**EXERCISE PROMPT:** Please return every line in the following data that includes the string "project".

**PROVIDED INFORMATION:**
Segment Open

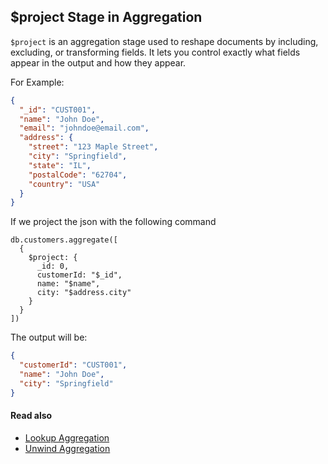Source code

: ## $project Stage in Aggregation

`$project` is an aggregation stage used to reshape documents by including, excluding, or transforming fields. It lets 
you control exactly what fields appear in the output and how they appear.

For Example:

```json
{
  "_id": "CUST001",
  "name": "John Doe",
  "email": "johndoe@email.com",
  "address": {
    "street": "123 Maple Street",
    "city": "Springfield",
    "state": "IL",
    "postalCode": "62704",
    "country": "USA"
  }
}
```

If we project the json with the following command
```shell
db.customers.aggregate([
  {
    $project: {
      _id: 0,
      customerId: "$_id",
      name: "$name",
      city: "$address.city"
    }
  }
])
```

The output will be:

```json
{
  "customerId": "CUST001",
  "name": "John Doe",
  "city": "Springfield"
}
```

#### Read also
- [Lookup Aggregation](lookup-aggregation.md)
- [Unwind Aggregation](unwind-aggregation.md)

Segment Closed
Segment Open

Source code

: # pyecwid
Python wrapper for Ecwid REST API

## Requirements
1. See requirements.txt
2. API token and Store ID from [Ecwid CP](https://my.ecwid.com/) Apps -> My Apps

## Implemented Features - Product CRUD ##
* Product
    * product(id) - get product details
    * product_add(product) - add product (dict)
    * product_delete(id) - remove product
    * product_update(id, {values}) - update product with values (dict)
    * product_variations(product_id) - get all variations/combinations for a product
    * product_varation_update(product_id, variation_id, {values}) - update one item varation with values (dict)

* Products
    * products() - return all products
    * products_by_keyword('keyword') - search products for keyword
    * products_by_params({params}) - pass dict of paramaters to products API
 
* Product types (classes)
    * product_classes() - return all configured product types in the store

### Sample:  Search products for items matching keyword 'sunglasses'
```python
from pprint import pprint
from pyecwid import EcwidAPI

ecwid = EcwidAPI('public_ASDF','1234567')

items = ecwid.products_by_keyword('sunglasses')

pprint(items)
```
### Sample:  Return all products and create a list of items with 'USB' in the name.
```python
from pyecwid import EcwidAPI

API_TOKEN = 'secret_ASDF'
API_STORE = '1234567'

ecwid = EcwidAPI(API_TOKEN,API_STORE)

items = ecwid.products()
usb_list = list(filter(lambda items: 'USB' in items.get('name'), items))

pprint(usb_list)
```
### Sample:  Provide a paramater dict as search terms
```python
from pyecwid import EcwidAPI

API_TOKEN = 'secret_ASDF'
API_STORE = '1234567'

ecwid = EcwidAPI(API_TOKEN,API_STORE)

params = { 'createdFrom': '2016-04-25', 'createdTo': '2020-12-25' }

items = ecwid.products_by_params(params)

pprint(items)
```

Segment Closed

**EXERCISE OUTPUT:**
: ## $project Stage in Aggregation
`$project` is an aggregation stage used to reshape documents by including, excluding, or transforming fields. It lets 
If we project the json with the following command
    $project: {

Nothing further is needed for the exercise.